Francis’s use of Halley as a recurring character has a number of fascinating aspects, one of which is that the Sid Halley books were not written back to back–unlike the books about the other recurring character, Kit Fielding, which were written consecutively and both set in the same time period, the early 1980s–but rather in different decades: “Odds Against” came out in the 1960s, “Whip Hand” in the 1970s, “Come to Grief” in the 1990s, and “Under Orders” in the 2000s. Sid thus time travels in a way: in “Under Orders” he is less than 10 years older than he is in “Odds Against,” but the action is set 40 years later. This is an issue that the writers of long-running series have to contend with, which they do in different ways: Sue Grafton’s Kinsey Millhone lives in a time warp, forever in the 1980s, while Robert B. Parker’s Spenser seems to age at about half the normal rate, so that he is, if I remember correctly, in his late 30s when the series begins in the early 1970s (he’s a Korean War vet), but 40 years later, when the last books came out, seems to be only his 50s, unless he is a very, very well preserved 75-year-old.

Anyway, Sid Halley’s time confusion is nothing unusual in the mystery genre, so you can accept it or not. “Whip Hand” is for the most part more lighthearted than “Odds Against,” as Francis’s books from the 1970s tend to be, with a cheery romance and one the main action sequences taking place in a balloon race.

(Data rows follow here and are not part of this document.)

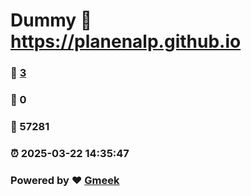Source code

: # Dummy :link: https://planenalp.github.io 
### :page_facing_up: [3](https://planenalp.github.io/tag.html) 
### :speech_balloon: 0 
### :hibiscus: 57281 
### :alarm_clock: 2025-03-22 14:35:47 
### Powered by :heart: [Gmeek](https://github.com/Meekdai/Gmeek)
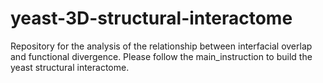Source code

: # yeast-3D-structural-interactome
Repository for the analysis of the relationship between interfacial overlap and functional divergence. 
Please follow the main_instruction to build the yeast structural interactome. 
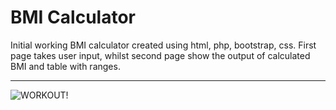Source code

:# BMI Calculator

Initial working BMI calculator created using html, php, bootstrap, css. First page takes user input, whilst second page show the output of calculated BMI and table with ranges.
<hr>

![WORKOUT!](C:\xampp\htdocs\PHP1\Homework\Screen1.png)


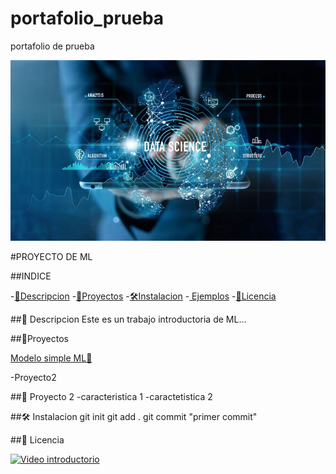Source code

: # portafolio_prueba
portafolio de prueba 

[![dimitri](images/img1.jpg)](https://www.youtube.com/)

#PROYECTO DE ML

##INDICE

-[📖Descripcion](#-Descripcion)
-[🚀Proyectos](#-Proyectos)
-[🛠️Instalacion](#-Instalacion)
-[   Ejemplos](#-ejemplo)
-[📝Licencia](#-lisencia)

##📖 Descripcion
Este es un trabajo introductoria de ML...

##🚀Proyectos

[Modelo simple ML🔗](https://github.com/dschumilow/portafolio_prueba/tree/master/m6/)

-Proyecto2


##🚀 Proyecto 2
-caracteristica 1
-caractetistica 2

##🛠️ Instalacion
git init
git add .
git commit "primer commit"

##📝 Licencia

[![Video introductorio](https://img.youtube.com/vi/ssMNCIUPOLI/0.jpg)](https://www.youtube.com/watch?v=ssMNCIUPOLI)
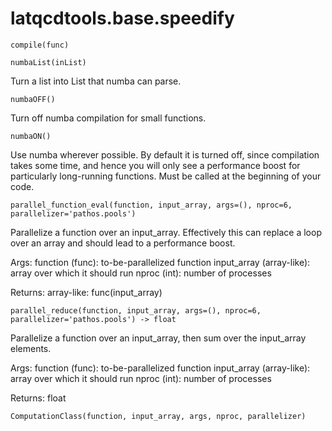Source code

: latqcdtools.base.speedify
=============

`compile(func)`


`numbaList(inList)`

Turn a list into List that numba can parse. 

`numbaOFF()`

Turn off numba compilation for small functions. 

`numbaON()`

Use numba wherever possible. By default it is turned off, since compilation takes some time,
and hence you will only see a performance boost for particularly long-running functions. Must be
called at the beginning of your code. 

`parallel_function_eval(function, input_array, args=(), nproc=6, parallelizer='pathos.pools')`

Parallelize a function over an input_array. Effectively this can replace a loop over an array and should
lead to a performance boost.

Args:
    function (func): to-be-parallelized function 
    input_array (array-like): array over which it should run 
    nproc (int): number of processes 

Returns:
    array-like: func(input_array)

`parallel_reduce(function, input_array, args=(), nproc=6, parallelizer='pathos.pools') -> float`

Parallelize a function over an input_array, then sum over the input_array elements. 

Args:
    function (func): to-be-parallelized function 
    input_array (array-like): array over which it should run 
    nproc (int): number of processes 

Returns:
    float

`ComputationClass(function, input_array, args, nproc, parallelizer)`


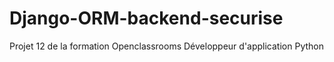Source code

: # Django-ORM-backend-securise
Projet 12 de la formation Openclassrooms Développeur d'application Python
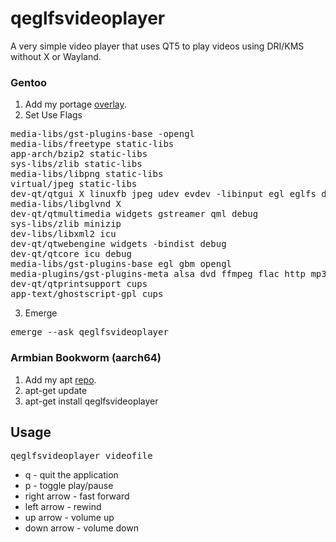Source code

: # qeglfsvideoplayer

A very simple video player that uses QT5 to play videos using DRI/KMS without X or Wayland.

### Gentoo

1. Add my portage [overlay](https://wiki.adrenlinerush.net/doku.php?id=gentoo_portage_overlay).
2. Set Use Flags 
<pre>
media-libs/gst-plugins-base -opengl
media-libs/freetype static-libs
app-arch/bzip2 static-libs
sys-libs/zlib static-libs
media-libs/libpng static-libs
virtual/jpeg static-libs
dev-qt/qtgui X linuxfb jpeg udev evdev -libinput egl eglfs debug
media-libs/libglvnd X
dev-qt/qtmultimedia widgets gstreamer qml debug
sys-libs/zlib minizip
dev-libs/libxml2 icu
dev-qt/qtwebengine widgets -bindist debug
dev-qt/qtcore icu debug
media-libs/gst-plugins-base egl gbm opengl
media-plugins/gst-plugins-meta alsa dvd ffmpeg flac http mp3 mpeg ogg vorbis
dev-qt/qtprintsupport cups
app-text/ghostscript-gpl cups
</pre>
3. Emerge
<pre>
emerge --ask qeglfsvideoplayer
</pre>

### Armbian Bookworm (aarch64)


1. Add my apt [repo](https://wiki.adrenlinerush.net/doku.php?id=armbian_bookworm_aarch64_-_custom_packages).
2. apt-get update
3. apt-get install qeglfsvideoplayer

## Usage

<pre>
qeglfsvideoplayer videofile
</pre>

* q - quit the application
* p - toggle play/pause
* right arrow - fast forward
* left arrow - rewind
* up arrow - volume up
* down arrow - volume down



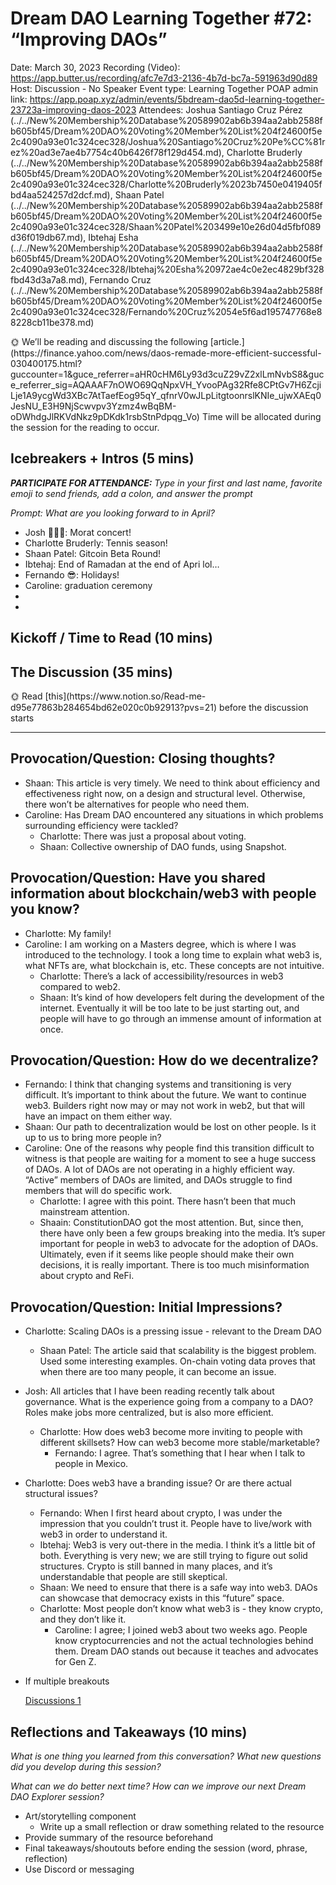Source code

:# Dream DAO Learning Together #72: “Improving DAOs”

Date: March 30, 2023
Recording (Video): https://app.butter.us/recording/afc7e7d3-2136-4b7d-bc7a-591963d90d89
Host: Discussion - No Speaker
Event type: Learning Together
POAP admin link: https://app.poap.xyz/admin/events/5bdream-dao5d-learning-together-23723a-improving-daos-2023
Attendees: Joshua Santiago Cruz Pérez (../../New%20Membership%20Database%20589902ab6b394aa2abb2588fb605bf45/Dream%20DAO%20Voting%20Member%20List%204f24600f5e2c4090a93e01c324cec328/Joshua%20Santiago%20Cruz%20Pe%CC%81rez%20ad3e7ae4b7754c40b6426f78f129d454.md), Charlotte Bruderly (../../New%20Membership%20Database%20589902ab6b394aa2abb2588fb605bf45/Dream%20DAO%20Voting%20Member%20List%204f24600f5e2c4090a93e01c324cec328/Charlotte%20Bruderly%2023b7450e0419405fbd4aa524257d2dcf.md), Shaan Patel (../../New%20Membership%20Database%20589902ab6b394aa2abb2588fb605bf45/Dream%20DAO%20Voting%20Member%20List%204f24600f5e2c4090a93e01c324cec328/Shaan%20Patel%203499e10e26d04d5fbf089d36f019db67.md), Ibtehaj Esha (../../New%20Membership%20Database%20589902ab6b394aa2abb2588fb605bf45/Dream%20DAO%20Voting%20Member%20List%204f24600f5e2c4090a93e01c324cec328/Ibtehaj%20Esha%20972ae4c0e2ec4829bf328fbd43d3a7a8.md), Fernando Cruz (../../New%20Membership%20Database%20589902ab6b394aa2abb2588fb605bf45/Dream%20DAO%20Voting%20Member%20List%204f24600f5e2c4090a93e01c324cec328/Fernando%20Cruz%2054e5f6ad195747768e88228cb11be378.md)

<aside>
🌞 We’ll be reading and discussing the following [article.](https://finance.yahoo.com/news/daos-remade-more-efficient-successful-030400175.html?guccounter=1&guce_referrer=aHR0cHM6Ly93d3cuZ29vZ2xlLmNvbS8&guce_referrer_sig=AQAAAF7nOWO69QqNpxVH_YvooPAg32Rfe8CPtGv7H6ZcjiLje1A9ycgWd3XBc7AtTaefEog95qY_qfnrV0wJLpLitgtoonrslKNIe_ujwXAEq0JesNU_E3H9NjScwvpv3Yzmz4wBqBM-oDWhdgJlRKVdNkz9pDKdk1rsbStnPdpqg_Vo)
Time will be allocated during the session for the reading to occur.

</aside>

## Icebreakers + Intros (5 mins)

***PARTICIPATE FOR ATTENDANCE:** Type in your first and last name, favorite emoji to send friends, add a colon, and answer the prompt*

*Prompt: What are you looking forward to in April?*

- Josh 👨🏻‍💻: Morat concert!
- Charlotte Bruderly: Tennis season!
- Shaan Patel: Gitcoin Beta Round!
- Ibtehaj: End of Ramadan at the end of Apri lol…
- Fernando 😎: Holidays!
- Caroline: graduation ceremony
- 
- 

## Kickoff / Time to Read (10 mins)

## The Discussion (35 mins)

<aside>
🌞 Read [this](https://www.notion.so/Read-me-d95e77863b284654bd62e020c0b92913?pvs=21) before the discussion starts

</aside>

---

## Provocation/Question: Closing thoughts?

- Shaan: This article is very timely.  We need to think about efficiency and effectiveness right now, on a design and structural level.  Otherwise, there won’t be alternatives for people who need them.
- Caroline: Has Dream DAO encountered any situations in which problems surrounding efficiency were tackled?
    - Charlotte: There was just a proposal about voting.
    - Shaan: Collective ownership of DAO funds, using Snapshot.

## Provocation/Question: Have you shared information about blockchain/web3 with people you know?

- Charlotte: My family!
- Caroline: I am working on a Masters degree, which is where I was introduced to the technology.  I took a long time to explain what web3 is, what NFTs are, what blockchain is, etc.  These concepts are not intuitive.
    - Charlotte: There’s a lack of accessibility/resources in web3 compared to web2.
    - Shaan: It’s kind of how developers felt during the development of the internet.  Eventually it will be too late to be just starting out, and people will have to go through an immense amount of information at once.

## Provocation/Question: How do we decentralize?

- Fernando: I think that changing systems and transitioning is very difficult.  It’s important to think about the future.  We want to continue web3.  Builders right now may or may not work in web2, but that will have an impact on them either way.
- Shaan: Our path to decentralization would be lost on other people.  Is it up to us to bring more people in?
- Caroline: One of the reasons why people find this transition difficult to witness is that people are waiting for a moment to see a huge success of DAOs.  A lot of DAOs are not operating in a highly efficient way.  “Active” members of DAOs are limited, and DAOs struggle to find members that will do specific work.
    - Charlotte: I agree with this point.  There hasn’t been that much mainstream attention.
    - Shaain: ConstitutionDAO got the most attention.  But, since then, there have only been a few groups breaking into the media.  It’s super important for people in web3 to advocate for the adoption of DAOs.     Ultimately, even if it seems like people should make their own decisions, it is really important.  There is too much misinformation about crypto and ReFi.

## Provocation/Question: Initial Impressions?

- Charlotte: Scaling DAOs is a pressing issue - relevant to the Dream DAO
    - Shaan Patel: The article said that scalability is the biggest problem.  Used some interesting examples.  On-chain voting data proves that when there are too many people, it can become an issue.
- Josh: All articles that I have been reading recently talk about governance.  What is the experience going from a company to a DAO?  Roles make jobs more centralized, but is also more efficient.
    - Charlotte: How does web3 become more inviting to people with different skillsets?  How can web3 become more stable/marketable?
        - Fernando: I agree.  That’s something that I hear when I talk to people in Mexico.
- Charlotte: Does web3 have a branding issue?  Or are there actual structural issues?
    - Fernando: When I first heard about crypto, I was under the impression that you couldn’t trust it.  People have to live/work with web3 in order to understand it.
    - Ibtehaj: Web3 is very out-there in the media.  I think it’s a little bit of both.  Everything is very new; we are still trying to figure out solid structures.  Crypto is still banned in many places, and it’s understandable that people are still skeptical.
    - Shaan: We need to ensure that there is a safe way into web3.  DAOs can showcase that democracy exists in this “future” space.
    - Charlotte: Most people don’t know what web3 is - they know crypto, and they don’t like it.
        - Caroline: I agree; I joined web3 about two weeks ago.  People know cryptocurrencies and not the actual technologies behind them.  Dream DAO stands out because it teaches and advocates for Gen Z.
- If multiple breakouts
    
    [Discussions 1](Dream%20DAO%20Learning%20Together%20#72%20%E2%80%9CImproving%20DAOs%E2%80%9D%206ff1e83d4c9d45319758dfbffa516695/Discussions%201%2012342a6597be48dc82119226b836d356.csv)
    

## Reflections and Takeaways (10 mins)

*What is one thing you learned from this conversation? What new questions did you develop during this session?*

*What can we do better next time? How can we improve our next Dream DAO Explorer session?* 

- Art/storytelling component
    - Write up a small reflection or draw something related to the resource
- Provide summary of the resource beforehand
- Final takeaways/shoutouts before ending the session (word, phrase, reflection)
- Use Discord or messaging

In the end, though, Francis’s fascination with the limits of human endurance, physical and mental, and with our acute fragility come through with especial clarity, as they always do in the Sid Halley books, and the ending is satisfyingly gut-wrenching, showing why Sid is Francis’s favorite character. If you haven’t been bitten by the Francis bug yet, the Sid Halley series is a good place to start, and “Whip Hand” is an excellent continuation to the franchise.